Task directions
Only lines containing "height" are wanted from the data below. Copy those lines.

Stored entries
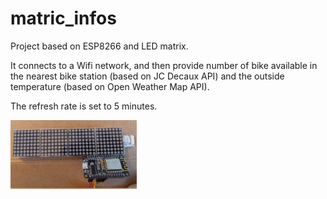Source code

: # matric_infos
Project based on ESP8266 and LED matrix.

It connects to a Wifi network, and then provide number of bike available in the nearest bike station (based on JC Decaux API) and the outside temperature (based on Open Weather Map API). 

The refresh rate is set to 5 minutes.

<img src='illustration.jpeg' width="40%" height="40%"/>
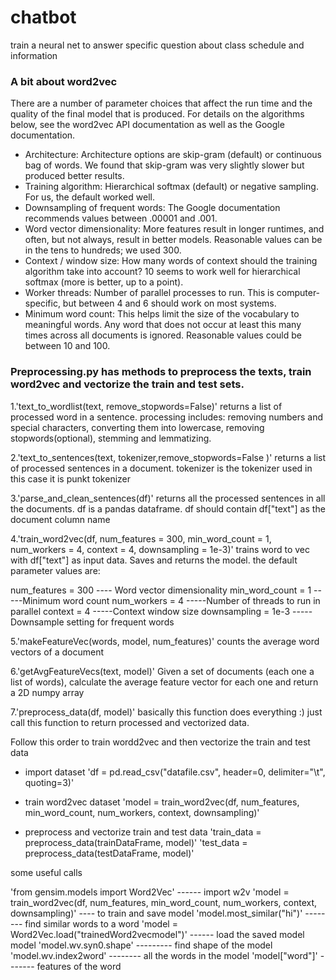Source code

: # chatbot
train a neural net to answer specific question about class schedule and information 

### A bit about word2vec

There are a number of parameter choices that affect the run time and the quality of the final model that is produced. For details on the algorithms below, see the word2vec API documentation as well as the Google documentation. 

* Architecture: Architecture options are skip-gram (default) or continuous bag of words. We found that skip-gram was very slightly slower but produced better results.
* Training algorithm: Hierarchical softmax (default) or negative sampling. For us, the default worked well.
* Downsampling of frequent words: The Google documentation recommends values between .00001 and .001.
* Word vector dimensionality: More features result in longer runtimes, and often, but not always, result in better models. Reasonable values can be in the tens to hundreds; we used 300.
* Context / window size: How many words of context should the training algorithm take into account? 10 seems to work well for hierarchical softmax (more is better, up to a point).
* Worker threads: Number of parallel processes to run. This is computer-specific, but between 4 and 6 should work on most systems.
* Minimum word count: This helps limit the size of the vocabulary to meaningful words. Any word that does not occur at least this many times across all documents is ignored. Reasonable values could be between 10 and 100.

### Preprocessing.py has methods to preprocess the texts, train word2vec and vectorize the train and test sets.

1.'text_to_wordlist(text, remove_stopwords=False)'
  returns a list of processed word in a sentence.
  processing includes: removing numbers and special characters, converting them into lowercase, 
  removing stopwords(optional), stemming and lemmatizing.

2.'text_to_sentences(text, tokenizer,remove_stopwords=False )'
  returns a list of processed sentences in a document. tokenizer is the tokenizer used in this case it is punkt tokenizer

3.'parse_and_clean_sentences(df)'
  returns all the processed sentences in all the documents. df is a pandas dataframe. df should contain df["text"] as the  document column name

4.'train_word2vec(df, num_features = 300, min_word_count = 1, num_workers = 4, context = 4, downsampling = 1e-3)'
  trains word to vec with df["text"] as input data. Saves and returns the model.
  the default parameter values are:

  num_features = 300    ---- Word vector dimensionality
  min_word_count = 1    -----Minimum word count
  num_workers = 4       -----Number of threads to run in parallel
  context = 4           -----Context window size
  downsampling = 1e-3   -----Downsample setting for frequent words

5.'makeFeatureVec(words, model, num_features)'
  counts the average word vectors of a document 

6.'getAvgFeatureVecs(text, model)'
  Given a set of documents (each one a list of words), calculate the average feature vector for each one and return a 2D numpy array 

7.'preprocess_data(df, model)'
  basically this function does everything :) just call this function to return processed and vectorized data.

Follow this order to train wordd2vec and then vectorize the train and test data
* import dataset
'df = pd.read_csv("datafile.csv", header=0, delimiter="\t", quoting=3)'

* train word2vec dataset
'model = train_word2vec(df, num_features, min_word_count, num_workers, context, downsampling)'

* preprocess and vectorize train and test data
'train_data = preprocess_data(trainDataFrame, model)'
'test_data = preprocess_data(testDataFrame, model)'

some useful calls

'from gensim.models import Word2Vec' ------ import w2v
'model = train_word2vec(df, num_features, min_word_count, num_workers, context, downsampling)' ---- to train and save model
'model.most_similar("hi")' -------- find similar words to a word
'model = Word2Vec.load("trainedWord2vecmodel")' ------ load the saved model model
'model.wv.syn0.shape' --------- find shape of the model
'model.wv.index2word' -------- all the words in the model
'model["word"]' ------- features of the word


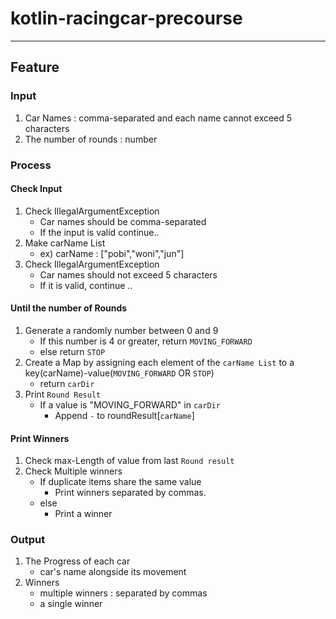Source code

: # kotlin-racingcar-precourse

---
## Feature
  
### Input
  1. Car Names : comma-separated and each name cannot exceed 5 characters
  2. The number of rounds : number
### Process
#### Check Input
1. Check IllegalArgumentException 
    - Car names should be comma-separated
    - If the input is valid continue..
2. Make carName List
    - ex) carName : ["pobi","woni","jun"]
3. Check IllegalArgumentException
   - Car names should not exceed 5 characters
   - If it is valid, continue ..

#### Until the number of Rounds
1. Generate a randomly number between 0 and 9 
     - If this number is 4 or greater, return `MOVING_FORWARD`
     - else return `STOP`
2. Create a Map by assigning each element of the `carName List` to  a key(carName)-value(`MOVING_FORWARD` OR `STOP`)
     - return `carDir`
3. Print `Round Result`
   - If a value is "MOVING_FORWARD"  in `carDir`
     - Append `-` to roundResult[`carName`]

#### Print Winners
1. Check max-Length of value from last `Round result`
2. Check Multiple winners
   - If duplicate items share the same value
        - Print winners separated by commas.
   - else 
        - Print a winner

### Output
  1. The Progress of each car
     - car's name alongside its movement
  2. Winners
     - multiple winners : separated by commas
     - a single winner 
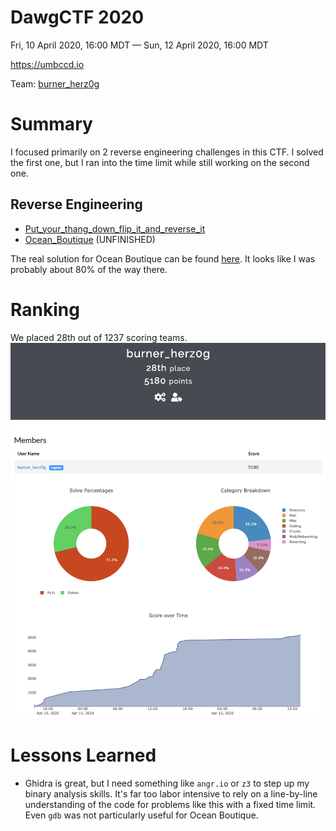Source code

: # DawgCTF 2020
Fri, 10 April 2020, 16:00 MDT — Sun, 12 April 2020, 16:00 MDT 

<https://umbccd.io>

Team: [burner_herz0g](https://ctftime.org/team/63292)

# Summary

I focused primarily on 2 reverse engineering challenges in this CTF. I solved the first one, but I ran into the time limit while still working on the second one.

## Reverse Engineering

* [Put_your_thang_down_flip_it_and_reverse_it](Put_your_thang_down/)
* [Ocean_Boutique](Ocean_Boutique/) (UNFINISHED)

The real solution for Ocean Boutique can be found [here](https://github.com/toomanybananas/dawgctf-2020-writeups/tree/master/reversing/ocean-boutique). It looks like I was probably about 80% of the way there.

# Ranking
We placed 28th out of 1237 scoring teams.
![](ranking.png)

# Lessons Learned

* Ghidra is great, but I need something like `angr.io` or `z3` to step up my binary analysis skills. It's far too labor intensive to rely on a line-by-line understanding of the code for problems like this with a fixed time limit. Even `gdb` was not particularly useful for Ocean Boutique.

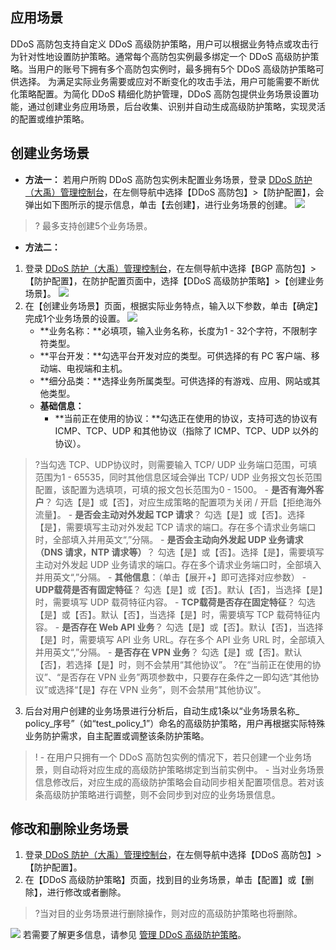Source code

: ## 应用场景
DDoS 高防包支持自定义 DDoS 高级防护策略，用户可以根据业务特点或攻击行为针对性地设置防护策略。通常每个高防包实例最多绑定一个 DDoS 高级防护策略。当用户的账号下拥有多个高防包实例时，最多拥有5个 DDoS 高级防护策略可供选择。
为满足实际业务需要或应对不断变化的攻击手法，用户可能需要不断优化策略配置。为简化 DDoS 精细化防护管理，DDoS 高防包提供业务场景设置功能，通过创建业务应用场景，后台收集、识别并自动生成高级防护策略，实现灵活的配置或维护策略。
## 创建业务场景
- **方法一：**
若用户所购 DDoS 高防包实例未配置业务场景，登录 [DDoS 防护（大禹）管理控制台](https://console.cloud.tencent.com/dayu/overview)，在左侧导航中选择【DDoS 高防包】>【防护配置】，会弹出如下图所示的提示信息，单击【去创建】，进行业务场景的创建。
![](https://main.qcloudimg.com/raw/6d48443f59cbe498ef2f1387adfcbe69.png)
>? 最多支持创建5个业务场景。
- **方法二：**


1. 登录 [DDoS 防护（大禹）管理控制台](https://console.cloud.tencent.com/dayu/overview)，在左侧导航中选择【BGP 高防包】>【防护配置】，在防护配置页面中，选择【DDoS 高级防护策略】>【创建业务场景】。
![](https://main.qcloudimg.com/raw/881942d97b75abebdae9ae6a3d1b883a.png)
1. 在【创建业务场景】页面，根据实际业务特点，输入以下参数，单击【确定】完成1个业务场景的设置。
 ![](https://main.qcloudimg.com/raw/8428ca8139064f15ca8d3bc3dc8e539b.png)
	- **业务名称：**必填项，输入业务名称，长度为1 - 32个字符，不限制字符类型。
	- **平台开发：**勾选平台开发对应的类型。可供选择的有 PC 客户端、移动端、电视端和主机。
	- **细分品类：**选择业务所属类型。可供选择的有游戏、应用、网站或其他类型。
	- **基础信息：**
		- **当前正在使用的协议：**勾选正在使用的协议，支持可选的协议有 ICMP、TCP、UDP 和其他协议（指除了 ICMP、TCP、UDP 以外的协议）。
>?当勾选 TCP、UDP协议时，则需要输入 TCP/ UDP 业务端口范围，可填范围为1 - 65535，同时其他信息区域会弹出 TCP/ UDP 业务报文包长范围配置，该配置为选填项，可填的报文包长范围为0 - 1500。
		- **是否有海外客户**？
勾选【是】或【否】，对应生成策略的配置项为关闭 / 开启【拒绝海外流量】。
		- **是否会主动对外发起 TCP 请求**？
勾选【是】或【否】。选择【是】，需要填写主动对外发起 TCP 请求的端口。存在多个请求业务端口时，全部填入并用英文“,”分隔。
		- **是否会主动向外发起 UDP 业务请求（DNS 请求，NTP 请求等）**？
勾选【是】或【否】。选择【是】，需要填写主动对外发起 UDP 业务请求的端口。存在多个请求业务端口时，全部填入并用英文“,”分隔。
	- **其他信息**：（单击【展开+】即可选择对应参数）
		- **UDP载荷是否有固定特征**？
勾选【是】或【否】。默认【否】，当选择【是】时，需要填写 UDP 载荷特征内容。
		- **TCP载荷是否存在固定特征**？
勾选【是】或【否】。默认【否】，当选择【是】时，需要填写 TCP 载荷特征内容。
		- **是否存在 Web API 业务**？
勾选【是】或【否】。默认【否】，当选择【是】时，需要填写 API 业务 URL。存在多个 API 业务 URL 时，全部填入并用英文“,”分隔。
		- **是否存在 VPN 业务**？
勾选【是】或【否】。默认【否】，若选择【是】时，则不会禁用“其他协议”。
>?在“当前正在使用的协议”、“是否存在 VPN 业务”两项参数中，只要存在条件之一即勾选“其他协议”或选择“【是】存在 VPN 业务”，则不会禁用“其他协议”。


3. 后台对用户创建的业务场景进行分析后，自动生成1条以“业务场景名称_ policy_序号”（如“test_policy_1”）命名的高级防护策略，用户再根据实际特殊业务防护需求，自主配置或调整该条防护策略。
>!
	- 在用户只拥有一个 DDoS 高防包实例的情况下，若只创建一个业务场景，则自动将对应生成的高级防护策略绑定到当前实例中。
	- 当对业务场景信息修改后，对应生成的高级防护策略会自动同步相关配置项信息。若对该条高级防护策略进行调整，则不会同步到对应的业务场景信息。

## 修改和删除业务场景
1. 登录[ DDoS 防护（大禹）管理控制台](https://console.cloud.tencent.com/dayu/overview)，在左侧导航中选择【DDoS 高防包】>【防护配置】。
1. 在【DDoS 高级防护策略】页面，找到目的业务场景，单击【配置】或【删除】，进行修改或者删除。
>?当对目的业务场景进行删除操作，则对应的高级防护策略也将删除。
>
![](https://main.qcloudimg.com/raw/e9df4c3e5d1ee9e668e685d263d2605e.png)
若需要了解更多信息，请参见 [管理 DDoS 高级防护策略](https://cloud.tencent.com/document/product/1021/31489)。

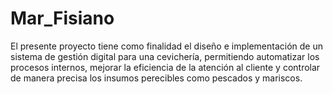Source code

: # Mar_Fisiano
El presente proyecto tiene como finalidad el diseño e implementación de un sistema de gestión digital para una cevichería, permitiendo automatizar los procesos internos, mejorar la eficiencia de la atención al cliente y controlar de manera precisa los insumos perecibles como pescados y mariscos.
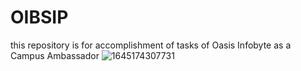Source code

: # OIBSIP
this repository is for accomplishment of tasks of  Oasis Infobyte as a Campus Ambassador
![1645174307731](https://user-images.githubusercontent.com/98543272/154651322-b0c9cf35-a45b-4ed3-b4ff-9cc81f97bda5.jpg)
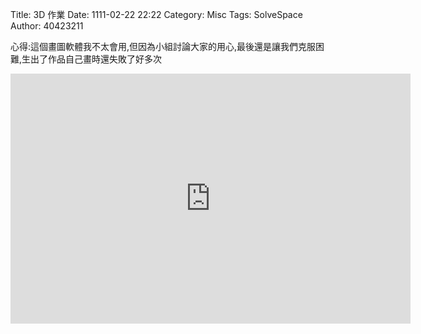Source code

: Title: 3D 作業
Date: 1111-02-22 22:22
Category: Misc
Tags: SolveSpace
Author: 40423211

<!-- PELICAN_END_SUMMARY -->

<p>心得:這個畫圖軟體我不太會用,但因為小組討論大家的用心,最後還是讓我們克服困難,生出了作品自己畫時還失敗了好多次</p>

<iframe src="https://player.vimeo.com/video/185829459" width="640" height="400" frameborder="0" webkitallowfullscreen mozallowfullscreen allowfullscreen></iframe>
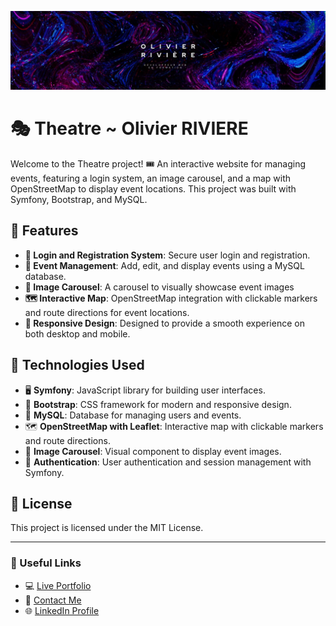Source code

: ![Logo](./src/assets/img/logo_perso.jpg)

# 🎭 Theatre ~ Olivier RIVIERE

Welcome to the Theatre project! 🎟️ An interactive website for managing events, featuring a login system, an image carousel, and a map with OpenStreetMap to display event locations. This project was built with Symfony, Bootstrap, and MySQL.

## 🌟 Features

- **🔑 Login and Registration System**: Secure user login and registration.
- **📅 Event Management**: Add, edit, and display events using a MySQL database.
- **🎡 Image Carousel**: A carousel to visually showcase event images
- **🗺️ Interactive Map**: OpenStreetMap integration with clickable markers and route directions for event locations.
- **📱 Responsive Design**: Designed to provide a smooth experience on both desktop and mobile.

## 🚀 Technologies Used

- 🖥️ **Symfony**: JavaScript library for building user interfaces.
- 🎨 **Bootstrap**: CSS framework for modern and responsive design.
- 💾 **MySQL**: Database for managing users and events.
- 🗺️ **OpenStreetMap with Leaflet**: Interactive map with clickable markers and route directions.
- 🎠 **Image Carousel**: Visual component to display event images.
- 🔐 **Authentication**: User authentication and session management with Symfony.

## 📝 License

This project is licensed under the MIT License.

---

### 🔗 Useful Links

- 💻 [Live Portfolio](https://portfolio-olivier-riviere.vercel.app/)
- 📧 [Contact Me](mailto:olivier.riviere.dev@gmail.com)
- 🌐 [LinkedIn Profile](https://www.linkedin.com/in/olivierriviere/)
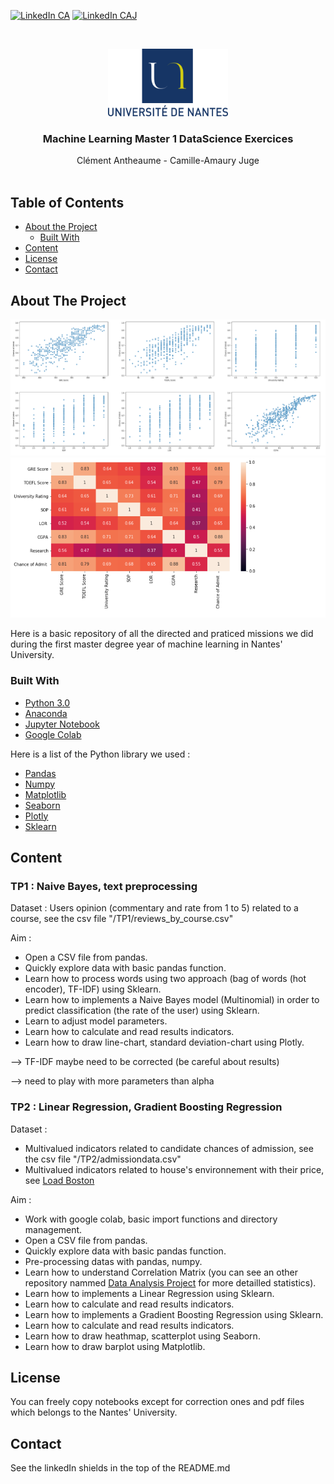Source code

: <!-- PROJECT SHIELDS -->
<!--
*** I'm using markdown "reference style" links for readability.
*** Reference links are enclosed in brackets [ ] instead of parentheses ( ).
*** See the bottom of this document for the declaration of the reference variables
*** for contributors-url, forks-url, etc. This is an optional, concise syntax you may use.
*** https://www.markdownguide.org/basic-syntax/#reference-style-links
-->
[![LinkedIn CA][linkedin-shield]][linkedin-url-1]
[![LinkedIn CAJ][linkedin-shield]][linkedin-url-2]



<!-- PROJECT LOGO -->
<br />
<p align="center">
  <a href="https://github.com/othneildrew/Best-README-Template">
    <img src="images/logo.png" alt="Logo" width="192" height="108">
  </a>

  <h3 align="center">Machine Learning Master 1 DataScience Exercices</h3>

  <p align="center">
    Clément Antheaume - Camille-Amaury Juge
    <br />    <br />
  </p>
</p>



<!-- TABLE OF CONTENTS -->
## Table of Contents

* [About the Project](#about-the-project)
  * [Built With](#built-with)
* [Content](#content)
* [License](#license)
* [Contact](#contact)



<!-- ABOUT THE PROJECT -->
## About The Project

[![Plots][product-screenshot]]()
[![HeatMap][product-screenshot-2]]()

Here is a basic repository of all the directed and praticed missions we did during the first master degree year of machine learning in Nantes' University.

### Built With

* [Python 3.0](https://www.python.org/)
* [Anaconda](https://www.anaconda.com/)
* [Jupyter Notebook](https://jupyter.org/)
* [Google Colab](https://colab.research.google.com/)

Here is a list of the Python library we used :

* [Pandas](https://pandas.pydata.org/)
* [Numpy](https://numpy.org/)
* [Matplotlib](https://matplotlib.org/)
* [Seaborn](https://seaborn.pydata.org/)
* [Plotly](https://plot.ly/)
* [Sklearn](https://scikit-learn.org/)


<!-- USAGE EXAMPLES -->
## Content

### TP1 : Naive Bayes, text preprocessing

Dataset : Users opinion (commentary and rate from 1 to 5) related to a course, see the csv file "/TP1/reviews_by_course.csv"


Aim : 

* Open a CSV file from pandas.
* Quickly explore data with basic pandas function.
* Learn how to process words using two approach (bag of words (hot encoder), TF-IDF) using Sklearn.
* Learn how to implements a Naive Bayes model (Multinomial) in order to predict classification (the rate of the user) using Sklearn.
* Learn to adjust model parameters.
* Learn how to calculate and read results indicators.
* Learn how to draw line-chart, standard deviation-chart using Plotly.

--> TF-IDF maybe need to be corrected (be careful about results)

--> need to play with more parameters than alpha


### TP2 : Linear Regression, Gradient Boosting Regression

Dataset : 

* Multivalued indicators related to candidate chances of admission, see the csv file "/TP2/admissiondata.csv"
* Multivalued indicators related to house's environnement with their price, see [Load Boston](https://scikit-learn.org/stable/modules/generated/sklearn.datasets.load_boston.html)


Aim : 

* Work with google colab, basic import functions and directory management.
* Open a CSV file from pandas.
* Quickly explore data with basic pandas function.
* Pre-processing datas with pandas, numpy.
* Learn how to understand Correlation Matrix (you can see an other repository nammed [Data Analysis Project](https://github.com/camilleAmaury/R_data_analysis_project) for more detailled statistics).
* Learn how to implements a Linear Regression using Sklearn.
* Learn how to calculate and read results indicators.
* Learn how to implements a Gradient Boosting Regression using Sklearn.
* Learn how to calculate and read results indicators.
* Learn how to draw heathmap, scatterplot using Seaborn.
* Learn how to draw barplot using Matplotlib.



<!-- LICENSE -->
## License

You can freely copy notebooks except for correction ones and pdf files which belongs to the Nantes' University.


<!-- CONTACT -->
## Contact

See the linkedIn shields in the top of the README.md


<!-- MARKDOWN LINKS & IMAGES -->
[linkedin-shield]: https://img.shields.io/badge/-LinkedIn-black.svg?style=flat-square&logo=linkedin&colorB=555
[linkedin-url-1]: https://www.linkedin.com/in/cl%C3%A9ment-antheaume-9266a1171/
[linkedin-url-2]: https://www.linkedin.com/in/camille-amaury-juge/
[product-screenshot]: images/1.PNG
[product-screenshot-2]: images/2.PNG

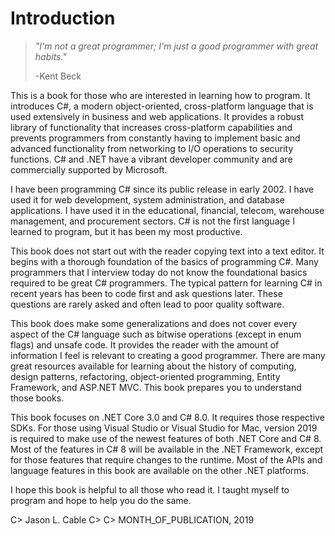 # Introduction

> _"I'm not a great programmer; I'm just a good programmer with great habits."_
> 
> -Kent Beck 

This is a book for those who are interested in learning how to program.  It introduces C#, a modern object-oriented, cross-platform language that is used extensively in business and web applications.  It provides a robust library of functionality that increases cross-platform capabilities and prevents programmers from constantly having to implement basic and advanced functionality from networking to I/O operations to security functions.  C# and .NET have a vibrant developer community and are commercially supported by Microsoft.

I have been programming C# since its public release in early 2002.  I have used it for web development, system administration, and database applications.  I have used it in the educational, financial, telecom, warehouse management, and procurement sectors.  C# is not the first language I learned to program, but it has been my most productive.  

This book does not start out with the reader copying text into a text editor.  It begins with a thorough foundation of the basics of programming C#.  Many programmers that I interview today do not know the foundational basics required to be great C# programmers.  The typical pattern for learning C# in recent years has been to code first and ask questions later.  These questions are rarely asked and often lead to poor quality software.

This book does make some generalizations and does not cover every aspect of the C# language such as bitwise operations \(except in enum flags\) and unsafe code.  It provides the reader with the amount of information I feel is relevant to creating a good programmer.  There are many great resources available for learning about the history of computing, design patterns, refactoring, object-oriented programming, Entity Framework, and ASP.NET MVC.  This book prepares you to understand those books.

This book focuses on .NET Core 3.0 and C# 8.0.  It requires those respective SDKs.  For those using Visual Studio or Visual Studio for Mac, version 2019 is required to make use of the newest features of both .NET Core and C# 8.  Most of the features in C# 8 will be available in the .NET Framework, except for those features that require changes to the runtime.  Most of the APIs and language features in this book are available on the other .NET platforms.

I hope this book is helpful to all those who read it.  I taught myself to program and hope to help you do the same.

C> Jason L. Cable
C>
C> MONTH_OF_PUBLICATION, 2019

Response for this exercise
<img src='illustration.jpeg' width="40%" height="40%"/>
<iframe src="https://player.vimeo.com/video/185829459" width="640" height="400" frameborder="0" webkitallowfullscreen mozallowfullscreen allowfullscreen></iframe>
    <img src="images/logo.png" alt="Logo" width="192" height="108">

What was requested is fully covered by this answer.